Czyli Kamil Durczok molestował, mobbował co stwierdził sąd (potwierdził też raport TVN), ale rozmowa z jedną z wielu bohaterek była ...za wcześnie. Grzywna z art. 212 KK. Polskie (niektóre) Sądy 2020. pic.twitter.com/l8r6c5bHRC
— Latkowski Sylwester (@LatkowskiS) June 29, 2020
Latkowski załączył wiadomość od Pauliny Piaszczyk, kierowniczki działu prawnego PMPG (właściciel AWR Wprost). "Sąd Apelacyjny w ustnych motywach wyroku stwierdził, że dziennikarze nie dochowali należytej staranności, ponieważ rozmowa z molestowaną dziennikarką odbyła się trzy lata przed publikacją artykułu i dziennikarze powinni bezpośrednio przed publikacją jeszcze raz z nią porozmawiać" - napisała w niej. Jak dodała, "sąd przyznał, że wypowiedzi molestowanych dziennikarek zawarte w treści są prawdziwe", ale jednocześnie stwierdził, że nie oznacza to, iż "stopień szkodliwości zachowania Kamila Durczoka był znaczny".
W rozmowie z "Presserwisem" Piaszczyk przyznaje, że choć teoretycznie możliwa byłaby kasacja wyroku, nie ma do tego przesłanek.
Równolegle toczyła się sprawa cywilna o ochronę dóbr osobistych. Sąd Okręgowy w Warszawie orzekł w maju 2018, że AWR Wprost i byli dziennikarze tygodnika nie muszą przepraszać Durczoka. Wyrok jest nieprawomocny, Durczok odwołał się, sprawa jest w toku.

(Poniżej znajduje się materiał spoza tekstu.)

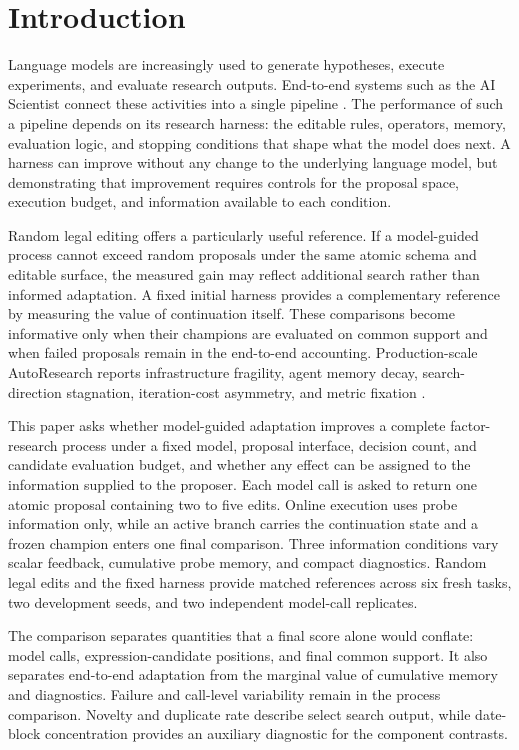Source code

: \section{Introduction}
\label{sec:introduction}

Language models are increasingly used to generate hypotheses, execute experiments, and evaluate research outputs. End-to-end systems such as the AI Scientist connect these activities into a single pipeline \citep{lu2026towards}. The performance of such a pipeline depends on its research harness: the editable rules, operators, memory, evaluation logic, and stopping conditions that shape what the model does next. A harness can improve without any change to the underlying language model, but demonstrating that improvement requires controls for the proposal space, execution budget, and information available to each condition.

Random legal editing offers a particularly useful reference. If a model-guided process cannot exceed random proposals under the same atomic schema and editable surface, the measured gain may reflect additional search rather than informed adaptation. A fixed initial harness provides a complementary reference by measuring the value of continuation itself. These comparisons become informative only when their champions are evaluated on common support and when failed proposals remain in the end-to-end accounting. Production-scale AutoResearch reports infrastructure fragility, agent memory decay, search-direction stagnation, iteration-cost asymmetry, and metric fixation \citep{chandran2026production}.

This paper asks whether model-guided adaptation improves a complete factor-research process under a fixed model, proposal interface, decision count, and candidate evaluation budget, and whether any effect can be assigned to the information supplied to the proposer. Each model call is asked to return one atomic proposal containing two to five edits. Online execution uses probe information only, while an active branch carries the continuation state and a frozen champion enters one final comparison. Three information conditions vary scalar feedback, cumulative probe memory, and compact diagnostics. Random legal edits and the fixed harness provide matched references across six fresh tasks, two development seeds, and two independent model-call replicates.

The comparison separates quantities that a final score alone would conflate: model calls, expression-candidate positions, and final common support. It also separates end-to-end adaptation from the marginal value of cumulative memory and diagnostics. Failure and call-level variability remain in the process comparison. Novelty and duplicate rate describe select search output, while date-block concentration provides an auxiliary diagnostic for the component contrasts.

Po tekstach we "Wprost" TVN powołał wewnętrzną komisję, która ustaliła, że w redakcji "Faktów" dochodziło do przypadków molestowania i mobbingu. Trzem poszkodowanym osobom stacja zaoferowała zadośćuczynienia. TVN po dziewięciu latach, w marcu 2015 roku, rozstał się z Kamilem Durczokiem, szefem "Faktów", formalnie za porozumieniem stron. "Nigdy nie molestowałem żadnej kobiety. Czym innym jest styl zarządzania. Ja jestem cholerykiem, czasem wybuchałem w pracy" - mówił potem Durczok w Tok FM.